Working from the records below, repeat exactly the lines starting at the line that contains "ORISPL_CODE - The" and ending at the line that contains "OP_HOUR - Operating Hour", inclusive.

(Given entries begins)

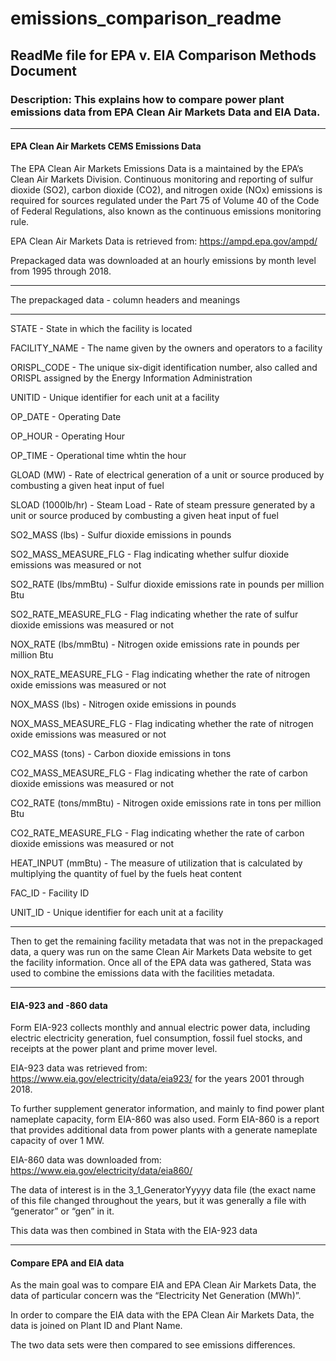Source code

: # emissions_comparison_readme
## ReadMe file for EPA v. EIA Comparison Methods Document
### Description: This explains how to compare power plant emissions data from EPA Clean Air Markets Data and EIA Data.
-------------------
#### EPA Clean Air Markets CEMS Emissions Data
The EPA Clean Air Markets Emissions Data is a maintained by the EPA’s Clean Air Markets Division. 
Continuous monitoring and reporting of sulfur dioxide (SO2), carbon dioxide (CO2), and nitrogen oxide (NOx) emissions is required for sources regulated under the Part 75 of Volume 40 of the Code of Federal Regulations, also known as the continuous emissions monitoring rule.

EPA Clean Air Markets Data is retrieved from: https://ampd.epa.gov/ampd/

Prepackaged data was downloaded at an hourly emissions by month level from 1995 through 2018.

--------------------

The prepackaged data - column headers and meanings

--------------------

STATE - State in which the facility is located

FACILITY_NAME - The name given by the owners and operators to a facility

ORISPL_CODE - The unique six-digit identification number, also called and ORISPL assigned by the Energy Information Administration

UNITID - Unique identifier for each unit at a facility

OP_DATE - Operating Date

OP_HOUR - Operating Hour

OP_TIME - Operational time whtin the hour

GLOAD (MW) - Rate of electrical generation of a unit or source produced by combusting a given heat input of fuel

SLOAD (1000lb/hr) - Steam Load - Rate of steam pressure generated by a unit or source produced by combusting a given heat input of fuel

SO2_MASS (lbs) - Sulfur dioxide emissions in pounds

SO2_MASS_MEASURE_FLG - Flag indicating whether sulfur dioxide emissions was measured or not

SO2_RATE (lbs/mmBtu) - Sulfur dioxide emissions rate in pounds per million Btu

SO2_RATE_MEASURE_FLG - Flag indicating whether the rate of sulfur dioxide emissions was measured or not

NOX_RATE (lbs/mmBtu) - Nitrogen oxide emissions rate in pounds per million Btu

NOX_RATE_MEASURE_FLG - Flag indicating whether the rate of nitrogen oxide emissions was measured or not

NOX_MASS (lbs) - Nitrogen oxide emissions in pounds

NOX_MASS_MEASURE_FLG - Flag indicating whether the rate of nitrogen oxide emissions was measured or not

CO2_MASS (tons) - Carbon dioxide emissions in tons

CO2_MASS_MEASURE_FLG - Flag indicating whether the rate of carbon dioxide emissions was measured or not

CO2_RATE (tons/mmBtu) - Nitrogen oxide emissions rate in tons per million Btu

CO2_RATE_MEASURE_FLG - Flag indicating whether the rate of carbon dioxide emissions was measured or not

HEAT_INPUT (mmBtu) - The measure of utilization that is calculated by multiplying the quantity of fuel by the fuels heat content

FAC_ID - Facility ID

UNIT_ID - Unique identifier for each unit at a facility

-------------------

Then to get the remaining facility metadata that was not in the prepackaged data, a query was run on the same Clean Air Markets Data website to get the facility information.
Once all of the EPA data was gathered, Stata was used to combine the emissions data with the facilities metadata.

-------------------

#### EIA-923 and -860 data 
Form EIA-923 collects monthly and annual electric power data, including electric electricity generation, fuel consumption, fossil fuel stocks, and receipts at the power plant and prime mover level.

EIA-923 data was retrieved from: https://www.eia.gov/electricity/data/eia923/ for the years 2001 through 2018.

To further supplement generator information, and mainly to find power plant nameplate capacity, form EIA-860 was also used. Form EIA-860 is a report that provides additional data from power plants with a generate nameplate capacity of over 1 MW.

EIA-860 data was downloaded from: https://www.eia.gov/electricity/data/eia860/

The data of interest is in the 3_1_GeneratorYyyyy data file (the exact name of this file changed throughout the years, but it was generally a file with “generator” or “gen” in it.

This data was then combined in Stata with the EIA-923 data

-------------------

#### Compare EPA and EIA data
As the main goal was to compare EIA and EPA Clean Air Markets Data, the data of particular concern was the “Electricity Net Generation (MWh)”.

In order to compare the EIA data with the EPA Clean Air Markets Data, the data is joined on Plant ID and Plant Name.

The two data sets were then compared to see emissions differences.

(Given entries ends)

Output:
ORISPL_CODE - The unique six-digit identification number, also called and ORISPL assigned by the Energy Information Administration

UNITID - Unique identifier for each unit at a facility

OP_DATE - Operating Date

OP_HOUR - Operating Hour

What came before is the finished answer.